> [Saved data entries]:

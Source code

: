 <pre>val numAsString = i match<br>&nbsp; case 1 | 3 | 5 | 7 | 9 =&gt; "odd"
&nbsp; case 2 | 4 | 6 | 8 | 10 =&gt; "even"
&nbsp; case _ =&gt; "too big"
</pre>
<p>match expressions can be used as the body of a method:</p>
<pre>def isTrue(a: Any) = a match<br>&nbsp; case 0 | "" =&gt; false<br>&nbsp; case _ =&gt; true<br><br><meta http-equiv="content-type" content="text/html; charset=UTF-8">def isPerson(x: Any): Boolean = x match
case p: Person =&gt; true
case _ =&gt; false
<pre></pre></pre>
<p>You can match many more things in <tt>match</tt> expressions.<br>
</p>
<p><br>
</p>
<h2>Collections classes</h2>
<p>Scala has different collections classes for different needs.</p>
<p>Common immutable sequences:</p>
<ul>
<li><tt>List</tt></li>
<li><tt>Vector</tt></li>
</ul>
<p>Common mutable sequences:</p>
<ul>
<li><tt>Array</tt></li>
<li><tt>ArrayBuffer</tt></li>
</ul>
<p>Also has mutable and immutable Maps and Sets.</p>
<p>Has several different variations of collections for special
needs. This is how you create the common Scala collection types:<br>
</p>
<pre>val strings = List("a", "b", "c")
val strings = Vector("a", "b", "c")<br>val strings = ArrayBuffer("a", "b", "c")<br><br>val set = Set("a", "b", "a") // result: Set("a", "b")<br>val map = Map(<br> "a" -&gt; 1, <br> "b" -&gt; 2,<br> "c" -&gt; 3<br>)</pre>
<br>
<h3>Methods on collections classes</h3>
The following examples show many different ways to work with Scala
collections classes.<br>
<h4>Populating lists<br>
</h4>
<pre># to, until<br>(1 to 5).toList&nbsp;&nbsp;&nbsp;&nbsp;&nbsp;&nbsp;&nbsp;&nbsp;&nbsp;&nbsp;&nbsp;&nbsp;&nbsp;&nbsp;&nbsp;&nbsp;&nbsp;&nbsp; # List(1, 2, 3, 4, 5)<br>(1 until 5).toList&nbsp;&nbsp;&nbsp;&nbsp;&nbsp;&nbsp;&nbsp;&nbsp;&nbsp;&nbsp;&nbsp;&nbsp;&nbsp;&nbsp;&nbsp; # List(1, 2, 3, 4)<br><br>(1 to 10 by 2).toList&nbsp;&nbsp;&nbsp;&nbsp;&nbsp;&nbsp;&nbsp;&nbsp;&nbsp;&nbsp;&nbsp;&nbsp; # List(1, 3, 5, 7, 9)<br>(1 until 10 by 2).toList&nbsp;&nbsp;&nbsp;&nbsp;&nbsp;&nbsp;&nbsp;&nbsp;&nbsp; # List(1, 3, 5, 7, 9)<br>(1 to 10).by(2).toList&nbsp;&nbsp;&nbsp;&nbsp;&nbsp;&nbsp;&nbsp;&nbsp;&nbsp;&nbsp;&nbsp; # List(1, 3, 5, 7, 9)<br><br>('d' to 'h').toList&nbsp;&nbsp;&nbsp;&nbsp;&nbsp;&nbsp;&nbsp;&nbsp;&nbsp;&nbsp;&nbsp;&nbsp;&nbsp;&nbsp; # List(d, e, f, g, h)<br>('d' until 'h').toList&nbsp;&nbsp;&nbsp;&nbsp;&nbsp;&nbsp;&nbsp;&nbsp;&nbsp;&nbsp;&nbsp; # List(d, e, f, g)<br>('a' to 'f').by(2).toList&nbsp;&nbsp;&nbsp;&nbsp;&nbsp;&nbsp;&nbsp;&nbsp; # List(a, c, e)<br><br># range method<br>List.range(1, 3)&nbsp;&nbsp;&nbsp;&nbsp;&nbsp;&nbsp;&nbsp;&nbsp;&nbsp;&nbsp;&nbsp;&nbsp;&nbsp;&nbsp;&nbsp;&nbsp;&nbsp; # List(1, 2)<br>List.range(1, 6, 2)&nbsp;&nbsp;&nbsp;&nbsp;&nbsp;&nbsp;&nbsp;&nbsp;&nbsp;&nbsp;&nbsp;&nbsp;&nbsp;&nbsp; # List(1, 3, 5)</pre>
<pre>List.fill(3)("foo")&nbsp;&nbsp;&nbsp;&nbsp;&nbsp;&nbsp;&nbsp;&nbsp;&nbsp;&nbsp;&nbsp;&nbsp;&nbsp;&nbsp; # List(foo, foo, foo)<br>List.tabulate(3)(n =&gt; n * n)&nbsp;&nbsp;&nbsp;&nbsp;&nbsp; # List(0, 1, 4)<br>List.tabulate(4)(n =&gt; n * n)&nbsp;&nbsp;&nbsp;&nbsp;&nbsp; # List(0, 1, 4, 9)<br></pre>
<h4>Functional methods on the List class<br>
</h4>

> [WORK TO BE COMPLETED]: Word for word, write out the entries above again.

> [SOLUTION BELOW]:
Source code

: <pre>val numAsString = i match<br>&nbsp; case 1 | 3 | 5 | 7 | 9 =&gt; "odd"
&nbsp; case 2 | 4 | 6 | 8 | 10 =&gt; "even"
&nbsp; case _ =&gt; "too big"
</pre>
<p>match expressions can be used as the body of a method:</p>
<pre>def isTrue(a: Any) = a match<br>&nbsp; case 0 | "" =&gt; false<br>&nbsp; case _ =&gt; true<br><br><meta http-equiv="content-type" content="text/html; charset=UTF-8">def isPerson(x: Any): Boolean = x match
case p: Person =&gt; true
case _ =&gt; false
<pre></pre></pre>
<p>You can match many more things in <tt>match</tt> expressions.<br>
</p>
<p><br>
</p>
<h2>Collections classes</h2>
<p>Scala has different collections classes for different needs.</p>
<p>Common immutable sequences:</p>
<ul>
<li><tt>List</tt></li>
<li><tt>Vector</tt></li>
</ul>
<p>Common mutable sequences:</p>
<ul>
<li><tt>Array</tt></li>
<li><tt>ArrayBuffer</tt></li>
</ul>
<p>Also has mutable and immutable Maps and Sets.</p>
<p>Has several different variations of collections for special
needs. This is how you create the common Scala collection types:<br>
</p>
<pre>val strings = List("a", "b", "c")
val strings = Vector("a", "b", "c")<br>val strings = ArrayBuffer("a", "b", "c")<br><br>val set = Set("a", "b", "a") // result: Set("a", "b")<br>val map = Map(<br> "a" -&gt; 1, <br> "b" -&gt; 2,<br> "c" -&gt; 3<br>)</pre>
<br>
<h3>Methods on collections classes</h3>
The following examples show many different ways to work with Scala
collections classes.<br>
<h4>Populating lists<br>
</h4>
<pre># to, until<br>(1 to 5).toList&nbsp;&nbsp;&nbsp;&nbsp;&nbsp;&nbsp;&nbsp;&nbsp;&nbsp;&nbsp;&nbsp;&nbsp;&nbsp;&nbsp;&nbsp;&nbsp;&nbsp;&nbsp; # List(1, 2, 3, 4, 5)<br>(1 until 5).toList&nbsp;&nbsp;&nbsp;&nbsp;&nbsp;&nbsp;&nbsp;&nbsp;&nbsp;&nbsp;&nbsp;&nbsp;&nbsp;&nbsp;&nbsp; # List(1, 2, 3, 4)<br><br>(1 to 10 by 2).toList&nbsp;&nbsp;&nbsp;&nbsp;&nbsp;&nbsp;&nbsp;&nbsp;&nbsp;&nbsp;&nbsp;&nbsp; # List(1, 3, 5, 7, 9)<br>(1 until 10 by 2).toList&nbsp;&nbsp;&nbsp;&nbsp;&nbsp;&nbsp;&nbsp;&nbsp;&nbsp; # List(1, 3, 5, 7, 9)<br>(1 to 10).by(2).toList&nbsp;&nbsp;&nbsp;&nbsp;&nbsp;&nbsp;&nbsp;&nbsp;&nbsp;&nbsp;&nbsp; # List(1, 3, 5, 7, 9)<br><br>('d' to 'h').toList&nbsp;&nbsp;&nbsp;&nbsp;&nbsp;&nbsp;&nbsp;&nbsp;&nbsp;&nbsp;&nbsp;&nbsp;&nbsp;&nbsp; # List(d, e, f, g, h)<br>('d' until 'h').toList&nbsp;&nbsp;&nbsp;&nbsp;&nbsp;&nbsp;&nbsp;&nbsp;&nbsp;&nbsp;&nbsp; # List(d, e, f, g)<br>('a' to 'f').by(2).toList&nbsp;&nbsp;&nbsp;&nbsp;&nbsp;&nbsp;&nbsp;&nbsp; # List(a, c, e)<br><br># range method<br>List.range(1, 3)&nbsp;&nbsp;&nbsp;&nbsp;&nbsp;&nbsp;&nbsp;&nbsp;&nbsp;&nbsp;&nbsp;&nbsp;&nbsp;&nbsp;&nbsp;&nbsp;&nbsp; # List(1, 2)<br>List.range(1, 6, 2)&nbsp;&nbsp;&nbsp;&nbsp;&nbsp;&nbsp;&nbsp;&nbsp;&nbsp;&nbsp;&nbsp;&nbsp;&nbsp;&nbsp; # List(1, 3, 5)</pre>
<pre>List.fill(3)("foo")&nbsp;&nbsp;&nbsp;&nbsp;&nbsp;&nbsp;&nbsp;&nbsp;&nbsp;&nbsp;&nbsp;&nbsp;&nbsp;&nbsp; # List(foo, foo, foo)<br>List.tabulate(3)(n =&gt; n * n)&nbsp;&nbsp;&nbsp;&nbsp;&nbsp; # List(0, 1, 4)<br>List.tabulate(4)(n =&gt; n * n)&nbsp;&nbsp;&nbsp;&nbsp;&nbsp; # List(0, 1, 4, 9)<br></pre>
<h4>Functional methods on the List class<br>
</h4>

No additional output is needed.